I agree completely with the opening poster. Box Hill is an appallingly bad example of a so-called 'transport interchange', for the reasons which he mentioned:
* buses separated from trains by two levels.
* congested connections (some shops in the way, only single-width slow escalators.
* no coordination between the two modes.
* lack of information. I believe that after about 20 years, train information has been provided on the bus deck, but bus information is not provided at train level.
I watched the current shopping centre being built; it was a bad design right from the start.
Before it existed, there was a six-place bus station accessed via Carrington St, then subway to the island platform and to the north-side flanking platform.
The new construction was touted as a 'transport interchange': it never was; it was blatant land grab to build a shopping centre.
There was no other plan to convert the current structure to a proper interchange: that original was the plan.
It is hard to rank Box Hill vs Melbourne Central for lack of fitness for purpose. Melbourne Central didn't claim to be a transport interchange (and it isn't one). It is also appallingly bad, and was made worse by Connex. No wonder the Camberwell nimbys don't want to see their station turned into anouther of the breed.
At Box Hill, airport buses, VLine buses, Nightrider buses and trams all bypass the so-called interchange.
There are two aspects: local traffic congestion, which would affect even a good interchange design, and the design of the interchange itself, and Box Hill's isn't good.
If you started with a clean sheet of paper, and no site constraints, what makes a good bus interchange?
The bus pulls up beside the door to the train, and interchange takes less than 1 minute.
These do exist in Australia: Kelmscott (WA) is Australia's best interchange (wide island platform, with buses driving down the middle); Salisbury (SA) came close (single sided, with an awkward second platform used only in peaks). Surprisingly, Broadmeadows (Vic.) was once in the league, but was butchered with high spiked fences, and has now been destroyed completely with the extension of services beyond Broadmeadows: very convoluted connections to up trains.
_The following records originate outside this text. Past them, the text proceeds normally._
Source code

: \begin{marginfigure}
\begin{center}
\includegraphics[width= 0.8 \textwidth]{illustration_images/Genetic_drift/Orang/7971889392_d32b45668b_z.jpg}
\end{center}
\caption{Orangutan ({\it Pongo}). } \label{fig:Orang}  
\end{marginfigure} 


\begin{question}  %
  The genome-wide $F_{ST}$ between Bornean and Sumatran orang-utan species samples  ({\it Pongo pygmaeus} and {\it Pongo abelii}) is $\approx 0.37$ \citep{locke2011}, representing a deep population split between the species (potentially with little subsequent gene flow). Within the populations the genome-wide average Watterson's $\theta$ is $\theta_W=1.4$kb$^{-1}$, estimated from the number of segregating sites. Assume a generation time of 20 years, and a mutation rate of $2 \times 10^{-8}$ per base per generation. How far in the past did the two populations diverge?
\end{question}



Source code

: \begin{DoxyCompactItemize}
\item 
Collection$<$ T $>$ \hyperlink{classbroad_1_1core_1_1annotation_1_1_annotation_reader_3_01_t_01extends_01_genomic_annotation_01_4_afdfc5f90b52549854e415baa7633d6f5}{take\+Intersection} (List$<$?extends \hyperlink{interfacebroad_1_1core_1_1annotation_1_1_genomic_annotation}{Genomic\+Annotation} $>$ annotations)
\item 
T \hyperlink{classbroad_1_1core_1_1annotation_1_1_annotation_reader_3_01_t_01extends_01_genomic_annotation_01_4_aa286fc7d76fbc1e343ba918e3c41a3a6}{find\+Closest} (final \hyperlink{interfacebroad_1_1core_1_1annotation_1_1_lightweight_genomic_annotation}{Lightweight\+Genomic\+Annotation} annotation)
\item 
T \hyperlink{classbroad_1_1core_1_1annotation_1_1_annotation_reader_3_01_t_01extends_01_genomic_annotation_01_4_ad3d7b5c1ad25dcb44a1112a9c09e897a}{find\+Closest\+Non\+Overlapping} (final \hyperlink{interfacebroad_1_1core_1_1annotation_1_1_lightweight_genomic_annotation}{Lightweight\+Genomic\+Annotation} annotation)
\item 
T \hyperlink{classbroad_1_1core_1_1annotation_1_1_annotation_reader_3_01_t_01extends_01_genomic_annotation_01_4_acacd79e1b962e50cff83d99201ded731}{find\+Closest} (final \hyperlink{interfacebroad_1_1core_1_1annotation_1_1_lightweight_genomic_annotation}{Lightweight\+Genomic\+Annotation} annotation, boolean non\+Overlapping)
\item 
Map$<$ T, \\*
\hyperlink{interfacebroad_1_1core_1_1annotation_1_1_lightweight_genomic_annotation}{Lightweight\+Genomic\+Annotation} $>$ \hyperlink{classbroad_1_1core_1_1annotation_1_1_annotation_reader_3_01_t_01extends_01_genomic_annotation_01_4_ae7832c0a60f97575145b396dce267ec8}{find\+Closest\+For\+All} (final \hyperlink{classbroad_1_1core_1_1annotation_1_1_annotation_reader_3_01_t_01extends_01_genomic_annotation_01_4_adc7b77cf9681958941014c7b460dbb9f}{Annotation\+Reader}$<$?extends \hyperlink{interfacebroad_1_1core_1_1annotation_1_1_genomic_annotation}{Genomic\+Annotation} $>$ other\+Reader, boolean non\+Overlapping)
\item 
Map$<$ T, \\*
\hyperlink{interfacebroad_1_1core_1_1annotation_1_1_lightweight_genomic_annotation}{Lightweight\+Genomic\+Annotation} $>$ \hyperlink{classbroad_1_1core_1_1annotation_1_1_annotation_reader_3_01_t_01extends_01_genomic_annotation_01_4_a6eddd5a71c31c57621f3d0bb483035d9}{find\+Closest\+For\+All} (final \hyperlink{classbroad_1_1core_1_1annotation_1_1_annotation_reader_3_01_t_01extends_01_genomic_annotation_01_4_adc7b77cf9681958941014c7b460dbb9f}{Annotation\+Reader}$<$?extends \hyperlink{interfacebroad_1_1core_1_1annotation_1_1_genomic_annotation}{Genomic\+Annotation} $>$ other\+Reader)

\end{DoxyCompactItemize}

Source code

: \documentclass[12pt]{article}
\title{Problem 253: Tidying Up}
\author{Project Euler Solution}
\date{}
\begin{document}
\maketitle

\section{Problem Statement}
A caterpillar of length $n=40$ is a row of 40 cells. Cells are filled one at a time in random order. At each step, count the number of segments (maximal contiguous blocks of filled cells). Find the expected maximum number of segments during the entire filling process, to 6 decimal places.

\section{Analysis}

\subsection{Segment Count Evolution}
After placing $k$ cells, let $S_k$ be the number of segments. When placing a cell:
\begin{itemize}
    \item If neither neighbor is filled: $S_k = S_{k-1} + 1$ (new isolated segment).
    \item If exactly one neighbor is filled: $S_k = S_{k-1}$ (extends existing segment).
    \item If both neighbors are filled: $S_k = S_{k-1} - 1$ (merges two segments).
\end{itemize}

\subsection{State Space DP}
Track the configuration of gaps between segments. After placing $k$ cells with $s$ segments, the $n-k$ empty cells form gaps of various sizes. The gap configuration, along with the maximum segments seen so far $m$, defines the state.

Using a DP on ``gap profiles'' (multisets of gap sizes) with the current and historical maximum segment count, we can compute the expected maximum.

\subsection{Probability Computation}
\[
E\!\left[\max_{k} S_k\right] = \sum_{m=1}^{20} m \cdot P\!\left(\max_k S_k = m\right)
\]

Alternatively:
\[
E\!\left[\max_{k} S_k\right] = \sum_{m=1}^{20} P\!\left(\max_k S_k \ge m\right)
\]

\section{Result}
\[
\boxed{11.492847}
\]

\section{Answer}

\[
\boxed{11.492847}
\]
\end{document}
If you can't pull up beside the door, the next-best design is to have a one-level change, and that is where Victoria misses: two level at best. I haven't tried Boronia for an interchange, but it could well be the best in Melbourne for fitness for purpose.
There isn't much which could be done to retrofix Box Hill.
* Remove all kiosks from the space between the platform exits and the bus deck access.
* Replace the slow and narrow escalators with double-width ones, at a faster speed.
* Provide electronic signs on all three levels so that all passengers know what is going from where, and when.
* Provide some level of overall supervision so that buses do not leave 1 min before a connecting train arrives, particularly with Connex's horrible offpeak headways.
Ringwood is another nightmare: slow and convoluted access, despite a major rebuilding in the last few years.
* Demolish the wall along the busbays.
* Add a gated pedestrian crossing at the down end of the platform (where there was once a full level crossing).
* Add a direct stair to the existing ramps.
For most of the time, access would be direct and quick at ground level, with the pedestrian bridge available at those times when the gates on the ground-level access are closed.
* Remove the blatant lying signs at street level 'platforms 40 m' - they are not.
* Put mimic screens at street level and at mezzanine level to show all of the next-train information, not just at the barrier entry.
When you move into the big league, I think that Bondi Jn (NSW) adopted the right approach (I haven't been there for 20 years), a mini version of Hong Kong.
Trains arrive at subway level, east-west.
Bus bays are arranged one level up, north-south. There are multiple stairs and escalators providing the fastest and most direct access from the platforms to the bus bays.
Roderick B Smith
Rail News Victoria Editor
Comments from three earlier posters:
*The slowest part of any bus journey to Box Hill is usually within a couple of hundred metres of the station, when you do finally get off you then have to go down a flight of escalators, through a shopping centre and then down another flight of escalators to get to the station.
* The plans a few years ago to turn into a multi-modal interchange didn't come through.
* The bus-train/train-bus interchange at Box Hill isn't as bad as it seems. It could be better, absolutely, but it's better than Melbourne Central by a long, long way.